On Prague's Pařížská Street – one of the most expensive in Central Europe – is a discreet dark brown door. Behind it is the headquarters of the Energetický a Průmyslový Holding – or EPH, a holding company. This is Czechia's largest company, whose dividends to its shareholders in 2021 amounted to almost €850 million. It is owned by businessman Daniel Křetínský, whose personal fortune approaches 120 billion Czech crowns (CZK), almost €5 billion.

Daniel Křetínský is a Czech lawyer whose career began at the Slovakian financial group J&T. A jack-of-all-trades, he has investments in energy across Europe, in the French media (including the newspaper Le Monde), in the investment fund Vesa, in the British Royal Mail and the Dutch postal service PostNL. In September 2022, Křetínský – the fourth richest Czech citizen – bought a luxury mansion near Paris for tens of millions of euros, which he plans to convert into a hotel. He also owns the Sparta Prague football club and a stake in London's West Ham United.

In the first half of this year, EPH posted a profit of nearly €1.3 billion – slightly more than in the whole of 2021. The reason is obvious. Even more than last year, EPH is benefiting from rising prices for electricity and gas. The current crisis precipitated by the Ukraine war is a contributing factor.

A good crisis

Paradoxically, today's energy crisis is saving Křetínský's company. EPH Holding's growth in 2021 was due entirely to the rise in energy prices.

Until now EPH has focused on the transport of Russian gas to Europe, but this remains a shaky business. As the company recently admitted, changes to long-term contracts or to regulated tariffs could have a “significant negative effect on the group's business”.

Křetínský has plenty to worry about. EPH's historical growth was due entirely to its stake in the Slovak company Eustream, the largest Russian gas transporter to Europe. The investment was made in 2013 for an estimated €2.5 billion. It was a juicy deal: his holding company grew from CZK 81 billion to CZK 340 billion (about €14 billion) in assets, its revenues more than doubled in a year, and it ended up as one of the three largest Czech companies. This meant enough cash to expand rapidly in the gas sector and, above all, to pay back billionaire Peter Kellner's financial group PPF, which had invested in EPH when it was founded (Kellner meanwhile died in a helicopter crash in Alaska in 2021).

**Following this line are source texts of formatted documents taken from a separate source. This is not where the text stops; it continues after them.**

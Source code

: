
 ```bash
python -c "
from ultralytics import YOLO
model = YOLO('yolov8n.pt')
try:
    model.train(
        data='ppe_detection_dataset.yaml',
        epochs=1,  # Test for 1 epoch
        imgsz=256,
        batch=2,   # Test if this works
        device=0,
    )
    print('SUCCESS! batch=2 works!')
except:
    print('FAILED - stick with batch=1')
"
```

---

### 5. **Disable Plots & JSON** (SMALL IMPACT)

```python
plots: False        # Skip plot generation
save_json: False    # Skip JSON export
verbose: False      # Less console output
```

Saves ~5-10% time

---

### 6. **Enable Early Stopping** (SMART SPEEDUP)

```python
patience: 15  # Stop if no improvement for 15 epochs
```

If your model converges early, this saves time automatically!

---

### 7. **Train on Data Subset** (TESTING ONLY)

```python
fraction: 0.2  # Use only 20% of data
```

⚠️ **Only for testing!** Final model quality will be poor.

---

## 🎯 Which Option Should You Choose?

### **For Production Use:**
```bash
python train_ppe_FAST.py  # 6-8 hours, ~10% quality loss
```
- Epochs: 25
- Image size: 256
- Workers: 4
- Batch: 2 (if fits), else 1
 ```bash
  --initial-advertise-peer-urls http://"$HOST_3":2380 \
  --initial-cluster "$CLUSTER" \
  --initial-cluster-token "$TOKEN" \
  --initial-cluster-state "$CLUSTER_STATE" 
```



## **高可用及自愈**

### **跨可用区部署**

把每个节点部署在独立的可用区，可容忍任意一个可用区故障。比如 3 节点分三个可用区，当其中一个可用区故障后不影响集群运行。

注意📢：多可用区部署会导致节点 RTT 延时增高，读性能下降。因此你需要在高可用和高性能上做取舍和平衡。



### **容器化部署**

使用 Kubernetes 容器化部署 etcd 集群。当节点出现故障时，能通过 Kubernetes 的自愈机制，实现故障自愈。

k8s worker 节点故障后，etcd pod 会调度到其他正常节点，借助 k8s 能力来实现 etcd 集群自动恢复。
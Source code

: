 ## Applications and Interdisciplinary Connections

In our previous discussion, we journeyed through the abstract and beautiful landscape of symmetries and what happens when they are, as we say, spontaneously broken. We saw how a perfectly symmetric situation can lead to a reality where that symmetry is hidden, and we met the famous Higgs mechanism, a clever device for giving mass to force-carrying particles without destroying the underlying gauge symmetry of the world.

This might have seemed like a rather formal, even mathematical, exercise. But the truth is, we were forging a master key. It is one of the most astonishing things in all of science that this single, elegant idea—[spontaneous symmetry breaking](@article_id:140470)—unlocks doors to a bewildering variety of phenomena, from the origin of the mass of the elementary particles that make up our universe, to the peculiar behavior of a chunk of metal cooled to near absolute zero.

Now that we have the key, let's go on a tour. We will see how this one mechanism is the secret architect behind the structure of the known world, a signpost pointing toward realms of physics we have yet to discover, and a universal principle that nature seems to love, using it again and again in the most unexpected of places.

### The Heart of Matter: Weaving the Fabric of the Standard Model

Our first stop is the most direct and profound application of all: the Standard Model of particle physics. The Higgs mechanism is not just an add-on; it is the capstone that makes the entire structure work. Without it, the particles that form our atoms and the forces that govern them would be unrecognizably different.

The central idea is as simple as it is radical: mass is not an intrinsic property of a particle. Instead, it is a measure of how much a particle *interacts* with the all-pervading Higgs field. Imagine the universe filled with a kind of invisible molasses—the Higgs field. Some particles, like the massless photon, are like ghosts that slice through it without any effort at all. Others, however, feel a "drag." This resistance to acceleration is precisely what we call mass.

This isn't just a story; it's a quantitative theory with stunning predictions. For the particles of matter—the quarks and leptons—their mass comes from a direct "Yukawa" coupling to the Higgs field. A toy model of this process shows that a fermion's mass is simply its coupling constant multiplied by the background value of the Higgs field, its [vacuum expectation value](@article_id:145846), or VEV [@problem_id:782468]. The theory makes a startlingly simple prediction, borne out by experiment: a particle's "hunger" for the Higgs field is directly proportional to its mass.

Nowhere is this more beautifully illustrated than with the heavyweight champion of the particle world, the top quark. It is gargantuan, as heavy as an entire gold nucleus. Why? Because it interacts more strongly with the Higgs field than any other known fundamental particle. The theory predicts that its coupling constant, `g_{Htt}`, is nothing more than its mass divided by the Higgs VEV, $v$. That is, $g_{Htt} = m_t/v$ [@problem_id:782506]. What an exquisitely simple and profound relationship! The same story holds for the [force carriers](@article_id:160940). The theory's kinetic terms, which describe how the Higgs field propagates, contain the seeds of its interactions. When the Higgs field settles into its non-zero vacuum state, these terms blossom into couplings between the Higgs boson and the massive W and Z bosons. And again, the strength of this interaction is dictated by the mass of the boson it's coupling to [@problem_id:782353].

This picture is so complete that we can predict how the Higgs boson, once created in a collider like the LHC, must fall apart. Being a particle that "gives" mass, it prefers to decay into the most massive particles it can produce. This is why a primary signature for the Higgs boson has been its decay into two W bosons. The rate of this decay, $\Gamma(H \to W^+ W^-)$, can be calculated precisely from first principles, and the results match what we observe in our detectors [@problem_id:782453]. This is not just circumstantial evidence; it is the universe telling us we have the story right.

How Křetínský bagged the golden goose

Buying the Slovak gas power plants would not have been possible without the blessing of the authorities in Bratislava. At the time, the government was led by the social democrat Robert Fico. This was the first time – but not the last – that the Fico government would help EPH to buy Slovak energy companies.

In 2012, for example, EPH bought a 49% stake in Slovenský Plynárenský Průmysl (SPP) from its French and German owners, GDF Suez and E.ON. SPP manages, among other things, the Eustream gas pipeline, which runs through Slovakia and is one of the main gateways for Russian gas to the European Union. The deal was made with the consent of the Slovak government, in a transaction valued at €2.6 billion. The Slovak state retains a 51% stake in SPP, but EPH exerts the managerial control.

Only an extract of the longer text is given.